TASK GOAL:
In which lines of the data does the string "tiny" appear? Copy every one.

RECORDS PROVIDED section start

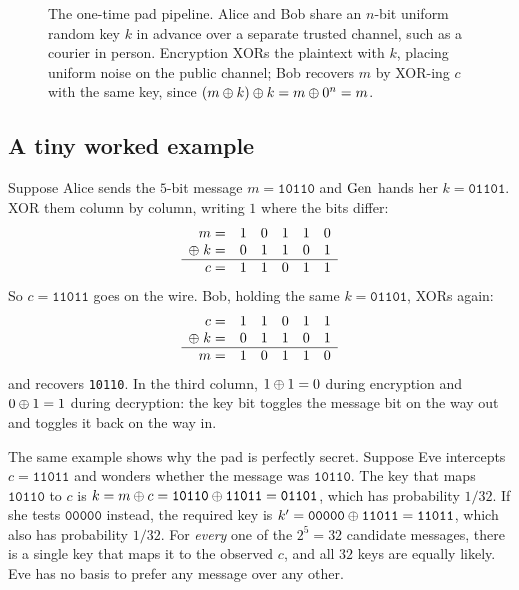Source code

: \begin{figure}[htbp]
\caption{The one-time pad pipeline. Alice and Bob share an $n$-bit uniform random key $k$ in advance over a separate trusted channel, such as a courier in person. Encryption XORs the plaintext with $k$, placing uniform noise on the public channel; Bob recovers $m$ by XOR-ing $c$ with the same key, since $(m \oplus k) \oplus k = m \oplus 0^n = m$.}
\label{ch09:fig-otp-flow}
\end{figure}

\subsection{A tiny worked example}
\label{ch09:tiny}

Suppose Alice sends the $5$-bit message $m = \texttt{10110}$ and $\operatorname{Gen}$ hands her $k = \texttt{01101}$. XOR them column by column, writing $1$ where the bits differ:
\[
\begin{array}{rccccc}
 m = & 1 & 0 & 1 & 1 & 0 \\
 \oplus\; k = & 0 & 1 & 1 & 0 & 1 \\ \hline
 c = & 1 & 1 & 0 & 1 & 1
\end{array}
\]
So $c = \texttt{11011}$ goes on the wire. Bob, holding the same $k = \texttt{01101}$, XORs again:
\[
\begin{array}{rccccc}
 c = & 1 & 1 & 0 & 1 & 1 \\
 \oplus\; k = & 0 & 1 & 1 & 0 & 1 \\ \hline
 m = & 1 & 0 & 1 & 1 & 0
\end{array}
\]
and recovers \texttt{10110}. In the third column, $1 \oplus 1 = 0$ during encryption and $0 \oplus 1 = 1$ during decryption: the key bit toggles the message bit on the way out and toggles it back on the way in.

The same example shows why the pad is perfectly secret. Suppose Eve intercepts $c = \texttt{11011}$ and wonders whether the message was $\texttt{10110}$. The key that maps $\texttt{10110}$ to $c$ is $k = m \oplus c = \texttt{10110} \oplus \texttt{11011} = \texttt{01101}$, which has probability $1/32$. If she tests $\texttt{00000}$ instead, the required key is $k' = \texttt{00000} \oplus \texttt{11011} = \texttt{11011}$, which also has probability $1/32$. For \emph{every} one of the $2^5 = 32$ candidate messages, there is a single key that maps it to the observed $c$, and all $32$ keys are equally likely. Eve has no basis to prefer any message over any other.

RECORDS PROVIDED section end

RESPONSE AREA:
\subsection{A tiny worked example}
\label{ch09:tiny}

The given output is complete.